Outro grande estudo, realizado pela Organização Pan-Americana da Saúde (Opas), com participação de 12 328 adultos de 33 países da América Latina, também mostra desgastes emocionais por trás de exageros. “Observamos aumento na frequência do que chamamos de beber pesado episódico, ou binge drinking”, conta Zila, uma das cientistas brasileiras envolvidas no trabalho. O termo pode ser traduzido, de maneira deselegante, como “porre” e corresponde a tomar cinco ou mais doses de bebida em uma única ocasião. Seriam quase 2 litros de cerveja de uma vez.
Com as restrições ao funcionamento de bares, restaurantes, boates e os cancelamentos de shows e eventos culturais, o lar passou a ser o principal ambiente para o consumo etílico. E, se antes a taça de vinho se restringia à mesa do jantar, agora pode ficar escondida atrás do computador durante o expediente. Assim, de gole em gole, garrafas são esvaziadas numa insuspeita tarde de terça-feira. Só que corpo e mente podem padecer com o hábito.
Para povos antigos, a capacidade de entorpecer a mente, assim como os processos fermentativos que transformam cereais em cerveja, tinha algo de sobrenatural. O líquido dourado seria um presente dos deuses. O vinho, por sua vez, era compartilhado por pensadores nos colóquios. Já os copos de destilados aparecem perto de pintores, escritores, músicos e tantos outros artistas. Seja para acender ideias, aguçar a criatividade, seja para alcançar inspiração, as bebidas sempre encantaram a humanidade. “Como toda droga, o álcool desperta o desejo justamente por seus efeitos agradáveis”, diz o farmacêutico Fabrício Moreira, professor do Instituto de Ciências Biológicas da UFMG.
No cérebro, as moléculas de etanol interferem na recaptação de dopamina, num mecanismo que traz euforia e descontração nos primeiros goles. “Também afetam outros neurotransmissores, conhecidos como Gaba, que relaxam”, explica o farmacêutico Carlos Tirapelli, da Escola de Enfermagem de Ribeirão Preto da Universidade de São Paulo (USP). Essa calmaria, inclusive, pode desencadear sonolência. E dormir bem é sonho de muita gente em tempos pandêmicos. Na pesquisa da Opas, 18% dos participantes relataram perrengues para adormecer durante a crise sanitária.
Mas nem pense em usar os drinques como aliados contra a insônia.
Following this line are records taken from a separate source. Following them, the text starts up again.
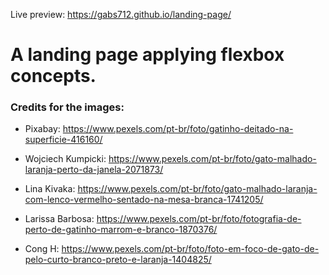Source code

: Live preview: https://gabs712.github.io/landing-page/

# A landing page applying flexbox concepts.

### Credits for the images:

* Pixabay: https://www.pexels.com/pt-br/foto/gatinho-deitado-na-superficie-416160/

* Wojciech Kumpicki: https://www.pexels.com/pt-br/foto/gato-malhado-laranja-perto-da-janela-2071873/

* Lina Kivaka: https://www.pexels.com/pt-br/foto/gato-malhado-laranja-com-lenco-vermelho-sentado-na-mesa-branca-1741205/

* Larissa Barbosa: https://www.pexels.com/pt-br/foto/fotografia-de-perto-de-gatinho-marrom-e-branco-1870376/

* Cong H: https://www.pexels.com/pt-br/foto/foto-em-foco-de-gato-de-pelo-curto-branco-preto-e-laranja-1404825/
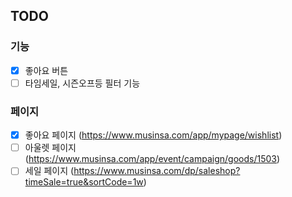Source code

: ## TODO

### 기능

- [x] 좋아요 버튼
- [ ] 타임세일, 시즌오프등 필터 기능

### 페이지

- [x] 좋아요 페이지 (https://www.musinsa.com/app/mypage/wishlist)
- [ ] 아울렛 페이지 (https://www.musinsa.com/app/event/campaign/goods/1503)
- [ ] 세일 페이지 (https://www.musinsa.com/dp/saleshop?timeSale=true&sortCode=1w)
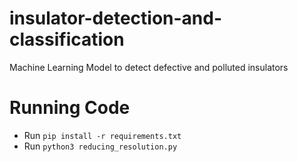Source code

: # insulator-detection-and-classification
Machine Learning Model to detect defective and polluted insulators

# Running Code
- Run `pip install -r requirements.txt`
- Run `python3 reducing_resolution.py`
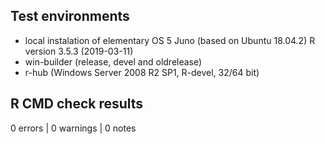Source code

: ## Test environments

* local instalation of elementary OS 5 Juno (based on Ubuntu 18.04.2) R version 3.5.3 (2019-03-11)
* win-builder (release, devel and oldrelease)
* r-hub (Windows Server 2008 R2 SP1, R-devel, 32/64 bit)

## R CMD check results

0 errors | 0 warnings | 0 notes
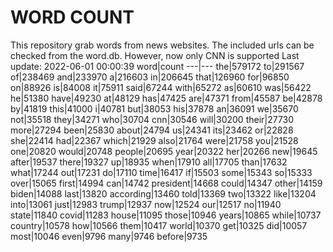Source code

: # WORD COUNT
This repository grab words from news websites. The included urls can be checked from the word.db.
However, now only CNN is supported
Last update: 2022-06-01 00:00:39
word|count
---|---
the|579172
to|291567
of|238469
and|233970
a|216603
in|206645
that|126960
for|96850
on|88926
is|84008
it|75911
said|67244
with|65272
as|60610
was|56422
he|51380
have|49230
at|48129
has|47425
are|47371
from|45587
be|42878
by|41819
this|41000
i|40781
but|38053
his|37878
an|36091
we|35670
not|35518
they|34271
who|30704
cnn|30546
will|30200
their|27730
more|27294
been|25830
about|24794
us|24341
its|23462
or|22828
she|22414
had|22367
which|21929
also|21764
were|21758
you|21528
one|20820
would|20748
people|20695
year|20322
her|20266
new|19645
after|19537
there|19327
up|18935
when|17910
all|17705
than|17632
what|17244
out|17231
do|17110
time|16417
if|15503
some|15343
so|15333
over|15065
first|14994
can|14742
president|14668
could|14347
other|14159
biden|14088
last|13820
according|13460
told|13369
two|13322
like|13204
into|13061
just|12983
trump|12937
now|12524
our|12517
no|11940
state|11840
covid|11283
house|11095
those|10946
years|10865
while|10737
country|10578
how|10566
them|10417
world|10370
get|10325
did|10057
most|10046
even|9796
many|9746
before|9735
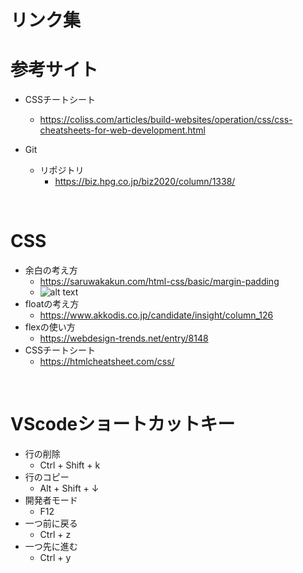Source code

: # リンク集

# 参考サイト
- CSSチートシート
  - https://coliss.com/articles/build-websites/operation/css/css-cheatsheets-for-web-development.html

- Git
  - リポジトリ
    - https://biz.hpg.co.jp/biz2020/column/1338/


<br>

# CSS
- 余白の考え方
  - https://saruwakakun.com/html-css/basic/margin-padding
  - ![alt text](image.png)
- floatの考え方
  - https://www.akkodis.co.jp/candidate/insight/column_126
- flexの使い方
  - https://webdesign-trends.net/entry/8148
- CSSチートシート
  - https://htmlcheatsheet.com/css/

<br>

# VScodeショートカットキー
- 行の削除
  - Ctrl + Shift + k
- 行のコピー
  - Alt + Shift + ↓
- 開発者モード
  - F12
- 一つ前に戻る
  - Ctrl + z
- 一つ先に進む
  - Ctrl + y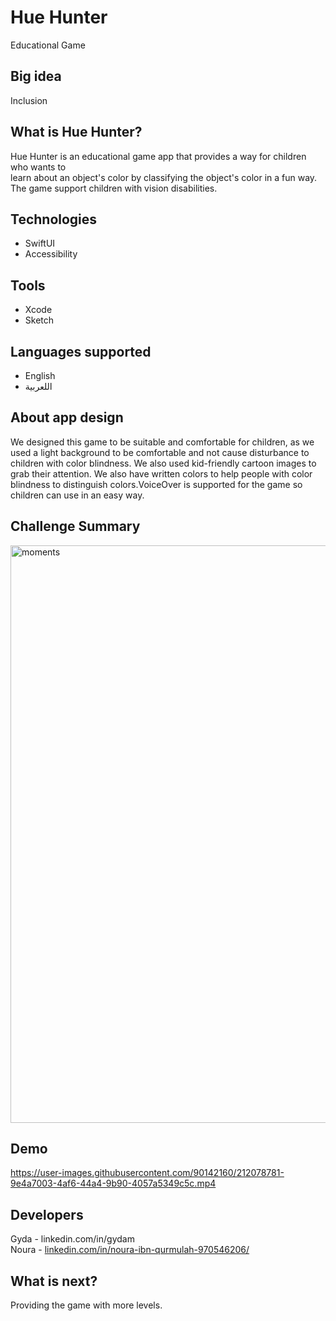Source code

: # Hue Hunter
Educational Game

## Big idea
Inclusion

## What is Hue Hunter?
Hue Hunter is an educational game app that provides a way for children who wants to </br>
learn about an object's color by classifying the object's color in a fun way.
</br>The game support children with vision disabilities.


## Technologies
- SwiftUI </br>
- Accessibility </br>

## Tools
- Xcode </br>
- Sketch </br>

## Languages supported
- English </br>
- اللعربية </br>

## About app design
We designed this game to be suitable and comfortable for children, as we used a light background to be comfortable and not cause disturbance to children with color blindness. We also used kid-friendly cartoon images to grab their attention. We also have written colors to help people with color blindness to distinguish colors.VoiceOver is supported for the game so children can use in an easy way.



## Challenge Summary 
<img width="924" alt="moments" src="https://user-images.githubusercontent.com/90142160/212087259-0c8b2aad-cc44-4cd5-a7f2-16a3b5b7ddbf.png">


## Demo
https://user-images.githubusercontent.com/90142160/212078781-9e4a7003-4af6-44a4-9b90-4057a5349c5c.mp4

## Developers
Gyda - linkedin.com/in/gydam </br>
Noura - [linkedin.com/in/noura-ibn-qurmulah-970546206/](https://www.linkedin.com/in/noura-ibn-qurmulah-970546206/)

## What is next?
Providing the game with more levels.

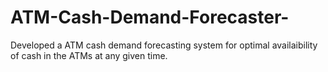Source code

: # ATM-Cash-Demand-Forecaster-
Developed a ATM cash demand forecasting system for optimal availaibility of cash in the ATMs at any given time.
A estratégia tem tudo para sair pela culatra. É que o exagero na bebida costuma levar ao afrouxamento de estruturas da região da faringe, do palato mole e da úvula. O resultado é o insuportável ronco, que gera crises conjugais e faz despertar. “O descanso acaba comprometido”, sinaliza a psiquiatra Renata Azevedo, chefe do Departamento de Psiquiatria da Unicamp. Outro equívoco é acreditar que afogar as mágoas no copo ajuda a resgatar a saúde mental. Pelo contrário: pode agravar quadros já instalados de ansiedade e depressão ou até mascarar esses problemas, postergando o diagnóstico e o tratamento. Também há risco de agressividade e brigas.
O grande alvo do exagero
Nessa confusão, você sabe: o fígado sai bastante castigado. Para piorar, uma onda de falácias tem contribuído para deixar a situação dele ainda mais delicada. “Na tentativa de combater o coronavírus, o uso indiscriminado de determinados medicamentos provoca sérios prejuízos ao órgão”, alerta o hepatologista Márcio Dias de Almeida, do Hospital Moriah, na capital paulista. O estudo coordenado pela Fiocruz desnuda outros impactos negativos. A pandemia trouxe redução na ingestão de frutas e hortaliças, aumento no consumo de comida ultraprocessada e o crescimento nos índices de sedentarismo. Ou seja, um prato cheio para a obesidade, condição que favorece a deposição de gorduras no órgão, levando à esteatose. Tantas encrencas ao mesmo tempo geram inflamações e o aparecimento de cicatrizes, abrindo caminho para a perigosa cirrose ou mesmo um câncer de fígado.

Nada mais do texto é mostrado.